Changes in Weather Can Trigger Asthma Attacks

An incoming storm can wreak havoc on your lungs, as researchers find a link between weather and asthma.

September 15, 2009

Study: A change in the weather can make asthma attacks more likely.

RODALE NEWS, EMMAUS, PA—Many people suffering from severe asthma attacks say a change in weather triggers their attacks, and now there's a large study that seems to back up that statement. The new research is published in this month's Annals of Allergy, Asthma, & Immunology. "We found a strong relationship between temperature and humidity fluctuations with pediatric asthma exacerbations, but not barometric pressure," said Nana A. Mireku, MD, an allergist at Dallas Allergy Immunology in Dallas, formerly at Children’s Hospital of Michigan-Wayne State University School of Medicine, Detroit, MI. "To our knowledge, this is the first study that demonstrates these correlations after controlling for levels of airborne pollutants and common aeroallergens."


THE DETAILS: A two-year study at a city hospital looked at nearly 25,500 emergency-room visits by children for asthma attacks. Researchers controlled for daily air pollution and airborne allergies that are known to trigger attacks, and found that a 10 percent daily increase in humidity one or two days before a given day was linked to an additional asthma-related emergency room visit on that day. Increases in childhood asthma cases in the emergency room were also noted when humidity changed two to three days before the attack. Nearly two additional visits for asthma issues occurred when there was a 10-degree increase in temperature the day or two before admission.

WHAT IT MEANS: The National Institutes of Health lists weather fluctuations as a major asthma trigger, but doesn't cite evidence. This study provides evidence for the phenomenon that many asthma-sufferers already know all too well. And if you’re an asthma sufferer, though you can't control the weather, there are things you can do to make an attack less likely. "It's more the change in humidity and temperature than the absolute number" explains Richard G. Gower, MD, president of the American College of Allergy, Asthma and Immunology and clinical associate professor of medicine at University of Washington in Seattle. "This makes the case for controlling asthma on a regular basis, particularly when it flares up, even more important.

Here's how to keep your asthma under control, even if a storm's rolling in.

• Limit lung irritants.
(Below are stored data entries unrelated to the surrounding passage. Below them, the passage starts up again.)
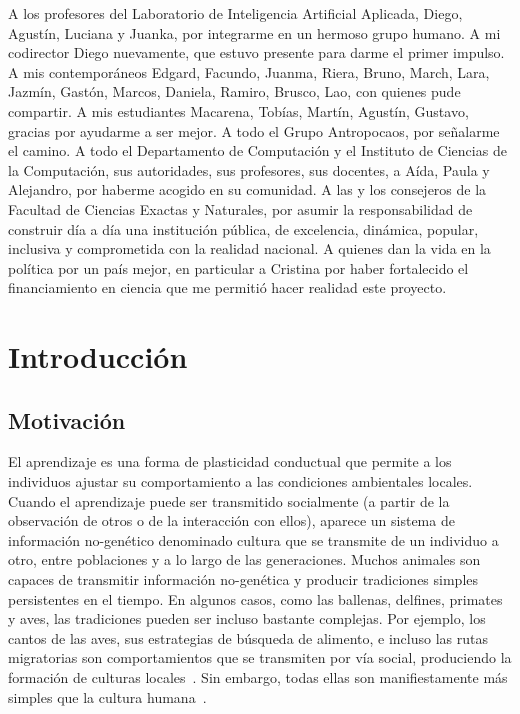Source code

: \documentclass[a4paper,11pt]{book}
\makeatletter
\renewcommand{\mainmatter}{\cleardoublepage\@mainmattertrue}
\theoremstyle{definition}
\makeatother
\begin{document}
%
A los profesores del Laboratorio de Inteligencia Artificial Aplicada, Diego, Agust\'in, Luciana y Juanka, por integrarme en un hermoso grupo humano.
%
A mi codirector Diego nuevamente, que estuvo presente para darme el primer impulso.
%
A mis contempor\'aneos Edgard, Facundo, Juanma, Riera, Bruno, March, Lara, Jazm\'in, Gast\'on, Marcos, Daniela, Ramiro, Brusco, Lao, con quienes pude compartir.
%
A mis estudiantes Macarena, Tob\'ias, Mart\'in, Agust\'in, Gustavo, gracias por ayudarme a ser mejor.
%
A todo el Grupo Antropocaos, por se\~nalarme el camino.
%
A todo el Departamento de Computaci\'on y el Instituto de Ciencias de la Computaci\'on, sus autoridades, sus profesores, sus docentes, a A\'ida, Paula y Alejandro, por haberme acogido en su comunidad.
%
A las y los consejeros de la Facultad de Ciencias Exactas y Naturales, por asumir la responsabilidad de construir d\'ia a d\'ia una instituci\'on p\'ublica, de excelencia, din\'amica, popular, inclusiva y comprometida con la realidad nacional.
%
A quienes dan la vida en la pol\'itica por un pa\'is mejor, en particular a Cristina por haber fortalecido el financiamiento en ciencia que me permiti\'o hacer realidad este proyecto.









\mainmatter

\chapter{Introducci\'on} \label{ch:evo}

\section{Motivaci\'on}

El aprendizaje es una forma de plasticidad conductual que permite a los individuos ajustar su comportamiento a las condiciones ambientales locales.
%
Cuando el aprendizaje puede ser transmitido socialmente (a partir de la observaci\'on de otros o de la interacci\'on con ellos), aparece un sistema de informaci\'on no-gen\'etico denominado cultura que se transmite de un individuo a otro, entre poblaciones y a lo largo de las generaciones.
%
Muchos animales son capaces de transmitir informaci\'on no-gen\'etica y producir tradiciones simples persistentes en el tiempo.
%
En algunos casos, como las ballenas, delfines, primates y aves, las tradiciones pueden ser incluso bastante complejas.
%
Por ejemplo, los cantos de las aves, sus estrategias de b\'usqueda de alimento, e incluso las rutas migratorias son comportamientos que se transmiten por v\'ia social, produciendo la formaci\'on de culturas locales~\cite{aplin2022-birdsCulture}.
%
Sin embargo, todas ellas son manifiestamente m\'as simples que la cultura humana~\cite{boyd1996-whyCultureIsCommon}.
\end{document}
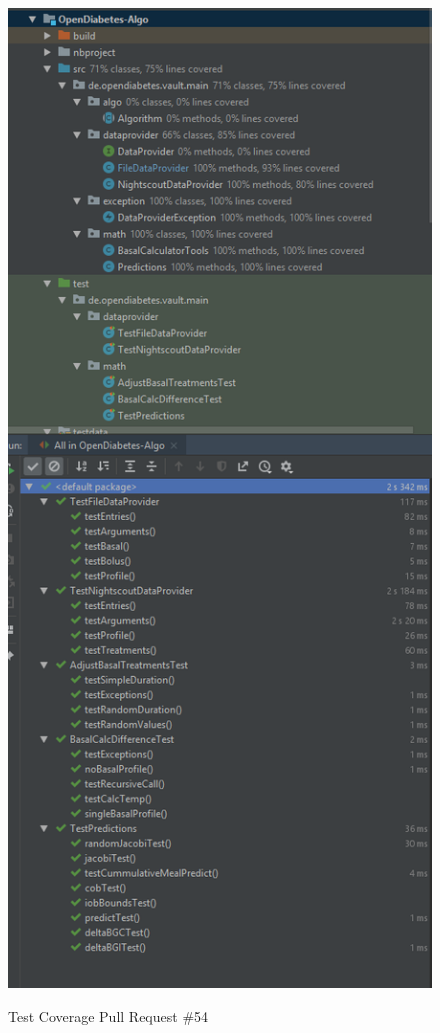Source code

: \documentclass[accentcolor=tud0b,12pt,paper=a4]{tudreport}
\begin{document}
\begin{figure}[h]
\centering
\caption{Test Coverage Pull Request \#54}
\includegraphics[width=\textwidth,height=\textheight,keepaspectratio]{pr-cov-54}
\label{pr-cov:54}
\end{figure}
	
\end{document}

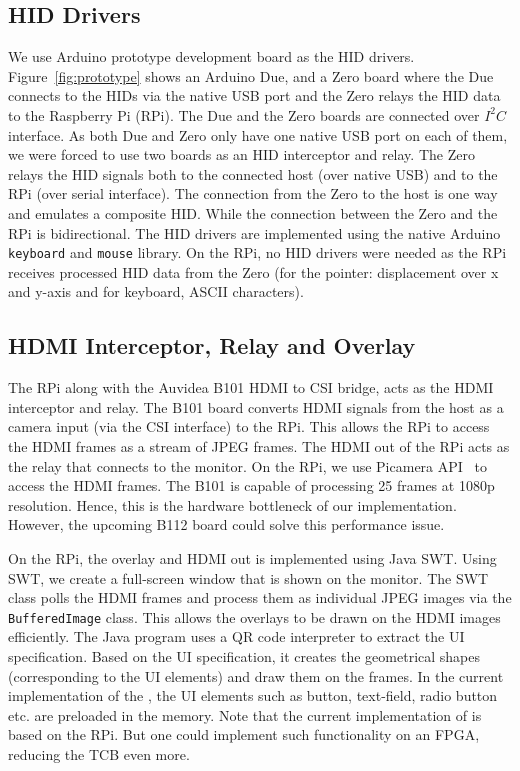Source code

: \subsection{HID Drivers}
We use Arduino prototype development board as the HID drivers. Figure~\ref{fig:prototype} shows an Arduino Due, and a Zero board where the Due connects to the HIDs via the native USB port and the Zero relays the HID data to the Raspberry Pi (RPi). The Due and the Zero boards are connected over $I^2C$ interface. As both Due and Zero only have one native USB port on each of them, we were forced to use two boards as an HID interceptor and relay. The Zero relays the HID signals both to the connected host (over native USB) and to the RPi (over serial interface). The connection from the Zero to the host is one way and emulates a composite HID. While the connection between the Zero and the RPi is bidirectional. The HID drivers are implemented using the native Arduino \texttt{keyboard} and \texttt{mouse} library. On the RPi, no HID drivers were needed as the RPi receives processed HID data from the Zero (for the pointer: displacement over x and y-axis and for keyboard, ASCII characters).


\subsection{HDMI Interceptor, Relay and Overlay}
The RPi along with the Auvidea B101 HDMI to CSI bridge, acts as the HDMI interceptor and relay. The B101 board converts HDMI signals from the host as a camera input (via the CSI interface) to the RPi. This allows the RPi to access the HDMI frames as a stream of JPEG frames. The HDMI out of the RPi acts as the relay that connects to the monitor. On the RPi, we use Picamera API~\cite{picamera} to access the HDMI frames. The B101 is capable of processing 25 frames at 1080p resolution. Hence, this is the hardware bottleneck of our implementation. However, the upcoming B112 board
could solve this performance issue.

On the RPi, the overlay and HDMI out is implemented using Java SWT. Using SWT, we create a full-screen window that is shown on the monitor. The SWT class polls the HDMI frames and process them as individual JPEG images via the \texttt{BufferedImage} class. This allows the overlays to be drawn on the HDMI images efficiently. The Java program uses a QR code interpreter to extract the UI specification. Based on the UI specification, it creates the geometrical shapes (corresponding to the UI elements) and draw them on the frames. In the current implementation of the \name, the UI elements such as button, text-field, radio button etc. are preloaded in the \device memory. Note that the current implementation of \device is based on the RPi. But one could implement such functionality on an FPGA, reducing the TCB even more. 


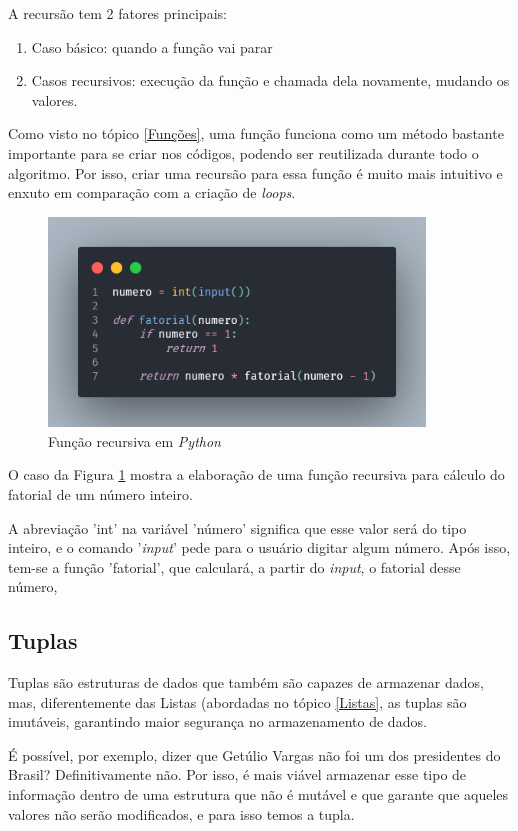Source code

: \documentclass[a4paper, 12pt]{article}
\begin{document}
A recursão tem 2 fatores principais:
\begin{enumerate}
    \item Caso básico: quando a função vai parar
    \item Casos recursivos: execução da função e chamada dela novamente, mudando os valores.
\end{enumerate}

Como visto no tópico \ref{Funções}, uma função funciona como um método bastante importante para se criar nos códigos, podendo ser reutilizada durante todo o algoritmo. Por isso, criar uma recursão para essa função é muito mais intuitivo e enxuto em comparação com a criação de \textit{loops}.

\begin{figure}[ht]
    \centering
    \includegraphics[width = 10cm]{imagens/recursao.png}
    \caption{Função recursiva em \textit{Python}}
    \label{recursao}
\end{figure}

\pagebreak
O caso da Figura \ref{recursao} mostra a elaboração de uma função recursiva para cálculo do fatorial de um número inteiro.

A abreviação 'int' na variável 'número' significa que esse valor será do tipo inteiro, e o comando '\textit{input}' pede para o usuário digitar algum número. Após isso, tem-se a função 'fatorial', que calculará, a partir do \textit{input}, o fatorial desse número,

\subsection{Tuplas}
Tuplas são estruturas de dados que também são capazes de armazenar dados, mas, diferentemente das Listas (abordadas no tópico \ref{Listas}, as tuplas são imutáveis, garantindo maior segurança no armazenamento de dados.

É possível, por exemplo, dizer que Getúlio Vargas não foi um dos presidentes do Brasil? Definitivamente não. Por isso, é mais viável armazenar esse tipo de informação dentro de uma estrutura que não é mutável e que garante que aqueles valores não serão modificados, e para isso temos a tupla.
\end{document}
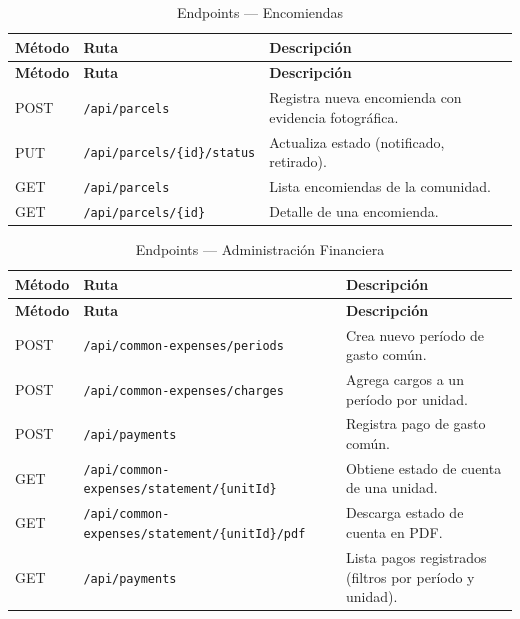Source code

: \begin{longtable}{|p{}|p{}|p{}|}
\caption{Endpoints --- Encomiendas}\label{tab:ep-parcels}\\
\hline
\textbf{Método} & \textbf{Ruta} & \textbf{Descripción} \\
\hline
\endfirsthead
\hline \textbf{Método} & \textbf{Ruta} & \textbf{Descripción} \\ \hline
\endhead
\hline \endfoot

POST & \texttt{/api/parcels} & Registra nueva encomienda con evidencia fotográfica. \\
\hline
PUT & \texttt{/api/parcels/\{id\}/status} & Actualiza estado (notificado, retirado). \\
\hline
GET & \texttt{/api/parcels} & Lista encomiendas de la comunidad. \\
\hline
GET & \texttt{/api/parcels/\{id\}} & Detalle de una encomienda. \\

\end{longtable}

\begin{longtable}{|p{}|p{}|p{}|}
\caption{Endpoints --- Administración Financiera}\label{tab:ep-finance}\\
\hline
\textbf{Método} & \textbf{Ruta} & \textbf{Descripción} \\
\hline
\endfirsthead
\hline \textbf{Método} & \textbf{Ruta} & \textbf{Descripción} \\ \hline
\endhead
\hline \endfoot

POST & \texttt{/api/common-expenses/periods} & Crea nuevo período de gasto común. \\
\hline
POST & \texttt{/api/common-expenses/charges} & Agrega cargos a un período por unidad. \\
\hline
POST & \texttt{/api/payments} & Registra pago de gasto común. \\
\hline
GET & \texttt{/api/common-expenses/statement/\{unitId\}} & Obtiene estado de cuenta de una unidad. \\
\hline
GET & \texttt{/api/common-expenses/statement/\{unitId\}/pdf} & Descarga estado de cuenta en PDF. \\
\hline
GET & \texttt{/api/payments} & Lista pagos registrados (filtros por período y unidad). \\

\end{longtable}

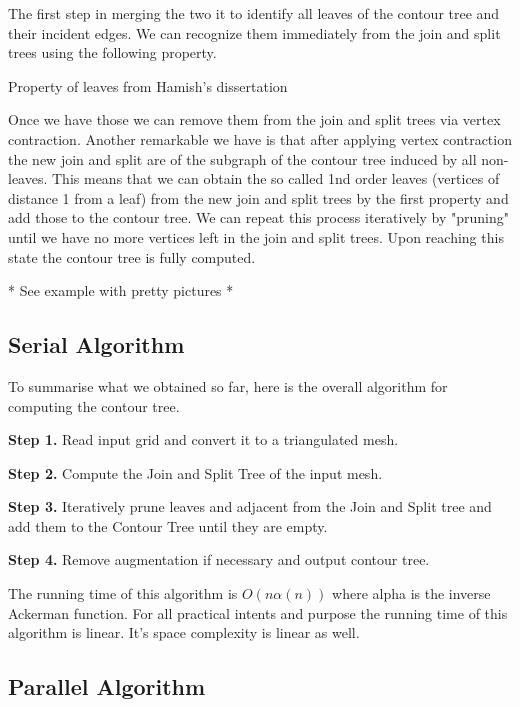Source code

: The first step in merging the two it to identify all leaves of the contour tree and their incident edges. We can recognize them immediately from the join and split trees using the following property.

\begin{defn} Property of leaves from Hamish's dissertation   \end{defn}


Once we have those we can remove them from the join and split trees via vertex contraction. Another remarkable we have is that after applying vertex contraction the new join and split are of the subgraph of the contour tree induced by all non-leaves. This means that we can obtain the so called 1nd order leaves (vertices of distance 1 from a leaf) from the new join and split trees by the first property and add those to the contour tree. We can repeat this process iteratively by "pruning" until we have no more vertices left in the join and split trees. Upon reaching this state the contour tree is fully computed.

* See example with pretty pictures *

\subsection{Serial Algorithm}

To summarise what we obtained so far, here is the overall algorithm for computing the contour tree.

\textbf{Step 1.} Read input grid and convert it to a triangulated mesh.

\textbf{Step 2.} Compute the Join and Split Tree of the input mesh.

\textbf{Step 3.} Iteratively prune leaves and adjacent from the Join and Split tree and add them to the Contour Tree until they are empty.

\textbf{Step 4.} Remove augmentation if necessary and output contour tree.

The running time of this algorithm is $O(n\alpha(n))$ where alpha is the inverse Ackerman function. For all practical intents and purpose the running time of this algorithm is linear. It's space complexity is linear as well.

\subsection{Parallel Algorithm}

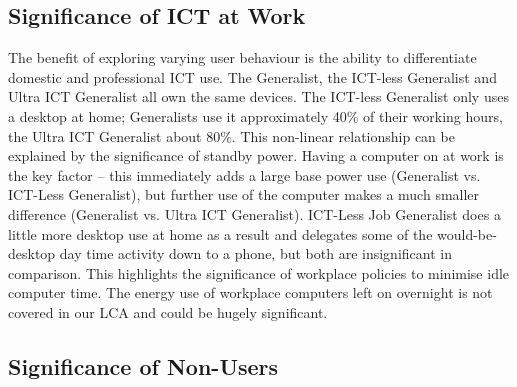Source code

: \documentclass[conference]{IEEEtran}
\begin{document}


\subsection{Significance of ICT at Work}

The benefit of exploring varying user behaviour is the ability to
differentiate domestic and professional ICT use. The Generalist, the
ICT-less Generalist and Ultra ICT Generalist all own the same
devices. The ICT-less Generalist only uses a desktop at home;
Generalists use it approximately 40\% of their working hours, the
Ultra ICT Generalist about 80\%.  This non-linear relationship can be
explained by the significance of standby power. Having a computer on
at work is the key factor -- this immediately adds a large base power
use (Generalist vs. ICT-Less Generalist), but further use of the
computer makes a much smaller difference (Generalist vs. Ultra ICT
Generalist). ICT-Less Job Generalist does a little more desktop use at
home as a result and delegates some of the would-be-desktop day time
activity down to a phone, but both are insignificant in
comparison. This highlights the significance of workplace policies to
minimise idle computer time. The energy use of workplace computers
left on overnight is not covered in our LCA and could be hugely
significant.



\subsection{Significance of Non-Users}
\end{document}

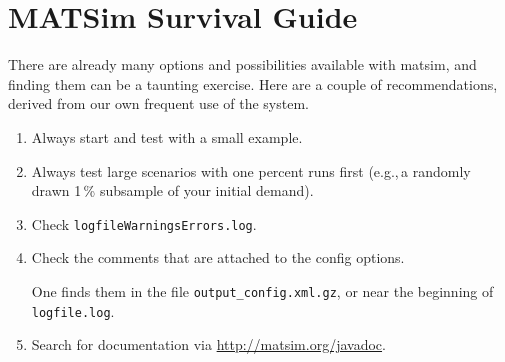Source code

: \section{MATSim Survival Guide}
\label{sec:survival}
There are already many options and possibilities available with \gls{matsim}, and finding them can be a taunting exercise.  Here are a couple of recommendations, derived from our own frequent use of the system.
\begin{enumerate}

\item Always start and test with a small example.

\item Always test large scenarios with one percent runs first (e.g.,\,a randomly drawn 1\,\% subsample of your initial demand).

\item Check \lstinline{logfileWarningsErrors.log}.

\item Check the comments that are attached to the config options.

One finds them in the file \lstinline{output_config.xml.gz}, or near the beginning of \lstinline{logfile.log}.

\item Search for documentation via \url{http://matsim.org/javadoc}.

\end{enumerate}


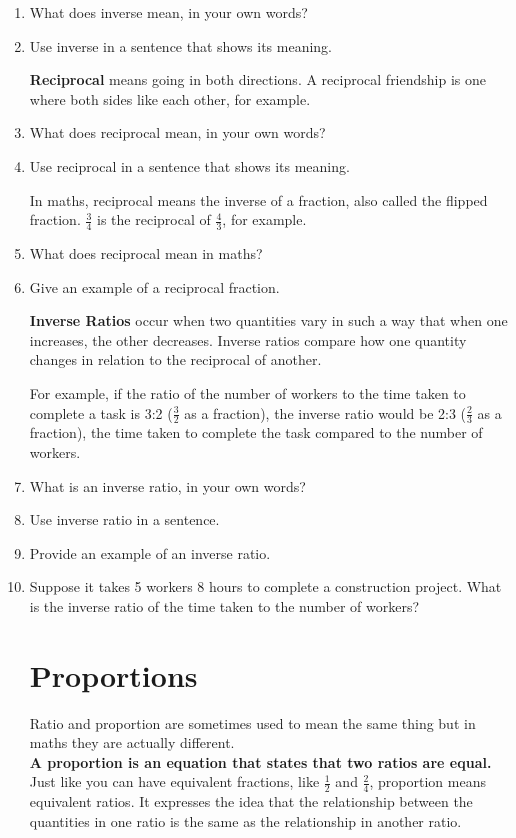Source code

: \documentclass{article}
\begin{document}
\begin{spacing}{1.25}
\begin{enumerate}
\item What does inverse mean, in your own words?
\item Use inverse in a sentence that shows its meaning.

\textbf{Reciprocal} means going in both directions. A reciprocal friendship is one where both sides like each other, for example.

\item What does reciprocal mean, in your own words?
\item Use reciprocal in a sentence that shows its meaning.

In maths, reciprocal means the inverse of a fraction, also called the flipped fraction. $\frac{3}{4}$ is the reciprocal of $\frac{4}{3}$, for example.

\item What does reciprocal mean in maths?
\item Give an example of a reciprocal fraction.

\textbf{Inverse Ratios} occur when two quantities vary in such a way that when one increases, the other decreases. Inverse ratios compare how one quantity changes in relation to the reciprocal of another.

For example, if the ratio of the number of workers to the time taken to complete a task is 3:2 ($\frac{3}{2}$ as a fraction), the inverse ratio would be 2:3 ($\frac{2}{3}$ as a fraction), the time taken to complete the task compared to the number of workers.

\item What is an inverse ratio, in your own words?
\item Use inverse ratio in a sentence.
\item Provide an example of an inverse ratio.
\item Suppose it takes 5 workers 8 hours to complete a construction project. What is the inverse ratio of the time taken to the number of workers?

\section*{Proportions}
Ratio and proportion are sometimes used to mean the same thing but in maths they are actually different.\\

\textbf{A proportion is an equation that states that two ratios are equal.} Just like you can have equivalent fractions, like $\frac{1}{2}$ and $\frac{2}{4}$, proportion means equivalent ratios. It expresses the idea that the relationship between the quantities in one ratio is the same as the relationship in another ratio.


\end{enumerate}
\end{spacing}
\end{document}
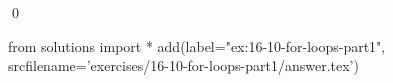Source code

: 
\begin{ex}
  \label{ex:16-10-for-loops-part1}
  
  \qed
\end{ex}
\begin{python0}
from solutions import *
add(label="ex:16-10-for-loops-part1",
    srcfilename='exercises/16-10-for-loops-part1/answer.tex')
\end{python0}
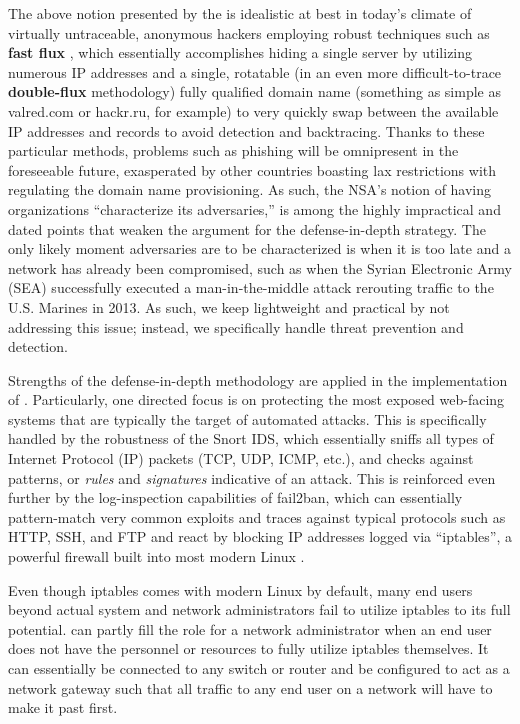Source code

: \documentclass[12pt,letterpaper,titlepage]{report}
\begin{document}
{The above notion presented by the \nsa is idealistic at best in today's climate
of virtually untraceable, anonymous hackers employing robust \dns
techniques such as \textbf{fast flux} \autocite{honey}, which essentially accomplishes hiding a
single \ctwo server by utilizing numerous IP addresses and a
single, rotatable (in an even more difficult-to-trace \textbf{double-flux} methodology)
fully qualified domain name (something as simple as valred.com or hackr.ru, for
example) to very quickly swap between the available IP addresses and \dns records
to avoid detection and backtracing.  Thanks to these particular methods,
problems such as phishing will be omnipresent in the foreseeable future,
exasperated by other countries boasting lax restrictions with regulating the
domain name provisioning.  As such, the NSA’s notion of having organizations
``characterize its adversaries,'' is among the highly impractical and dated points
that weaken the argument for the defense-in-depth strategy.  The only likely
moment adversaries are to be characterized is when it is too late and a network
has already been compromised, such as when the Syrian Electronic Army (SEA)
successfully executed a man-in-the-middle attack rerouting traffic to the U.S.
Marines \autocite{syrians} in 2013.  As such, we keep \scarletshield lightweight and practical
by not addressing this issue; instead, we specifically handle threat prevention
and detection.

Strengths of the defense-in-depth methodology are applied in the implementation
of \scarletshield.  Particularly, one directed focus is on protecting the most
exposed web-facing systems that are typically the target of automated attacks.
This is specifically handled by the robustness of the Snort IDS, which
essentially sniffs all types of Internet Protocol (IP) packets (TCP, UDP, ICMP,
etc.), and checks against patterns, or \emph{rules} and \emph{signatures} indicative of an
attack.  This is reinforced even further by the log-inspection capabilities of
fail2ban, which can essentially pattern-match very common exploits and \dos
traces against typical protocols such as HTTP, SSH, and FTP and react by
blocking IP addresses logged via ``iptables'', a powerful firewall built into most
modern Linux \distros.

Even though iptables comes with modern Linux \distros by default, many end users
beyond actual system and network administrators fail to utilize iptables to its
full potential.  \scarletshield can partly fill the role for a network
administrator when an end user does not have the personnel or resources to fully
utilize iptables themselves.  It can essentially be connected to any switch or
router and be configured to act as a network gateway such that all traffic to
any end user on a network will have to make it past \scarletshield first.

}
\end{document}
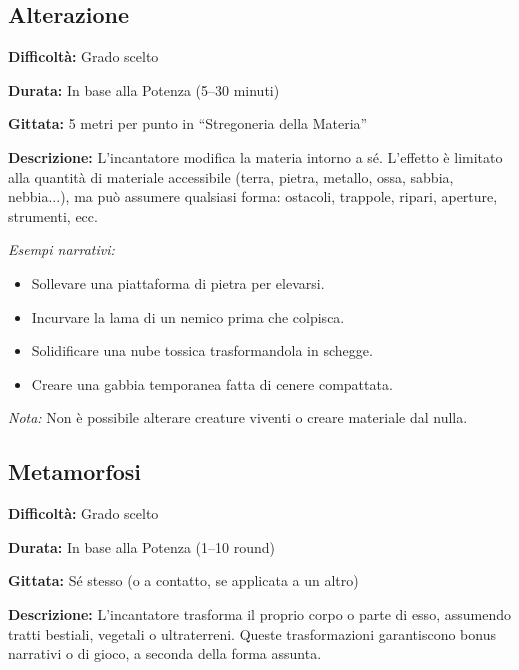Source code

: \documentclass[./magie.tex]{subfiles}
\begin{document}
\subsection*{Alterazione}
\begin{description}
\item \textbf{Difficoltà:} Grado scelto
\item \textbf{Durata:} In base alla Potenza (5–30 minuti)
\item \textbf{Gittata:} 5 metri per punto in “Stregoneria della Materia”
\item \textbf{Descrizione:} L’incantatore modifica la materia intorno a sé. L’effetto è limitato alla quantità di materiale accessibile (terra, pietra, metallo, ossa, sabbia, nebbia...), ma può assumere qualsiasi forma: ostacoli, trappole, ripari, aperture, strumenti, ecc.
\end{description}

\textit{Esempi narrativi:}
\begin{itemize}
\item Sollevare una piattaforma di pietra per elevarsi.
\item Incurvare la lama di un nemico prima che colpisca.
\item Solidificare una nube tossica trasformandola in schegge.
\item Creare una gabbia temporanea fatta di cenere compattata.
\end{itemize}

\textit{Nota:} Non è possibile alterare creature viventi o creare materiale dal nulla.

\clearpage
\subsection*{Metamorfosi}
\begin{description}
\item \textbf{Difficoltà:} Grado scelto
\item \textbf{Durata:} In base alla Potenza (1–10 round)
\item \textbf{Gittata:} Sé stesso (o a contatto, se applicata a un altro)
\item \textbf{Descrizione:} L’incantatore trasforma il proprio corpo o parte di esso, assumendo tratti bestiali, vegetali o ultraterreni. Queste trasformazioni garantiscono bonus narrativi o di gioco, a seconda della forma assunta.
\end{description}
\end{document}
Avoid stress, which can trigger attacks, banish scented candles, hairsprays, and air fresheners, and learn to create healthy indoor air quality. You can also fill your home with pollution-zapping houseplants. Plan to spend more time indoors during periods of weather that aggravate your symptoms. Also, if you suffer from allergic asthma, the most common type, avoid spending a lot of time outdoors or mowing the lawn whenever the trigger you're allergic to is in the air.

• Be prepared. Dr. Gower says people living with asthma should make sure they take controller medication, and have rescue medications on hand in case of an asthma attack. When a weather forecast predicts a rise in temperature or humidity, or an change that seems to worsen your asthma, take it as a cue to make sure you have the medicine you need on hand.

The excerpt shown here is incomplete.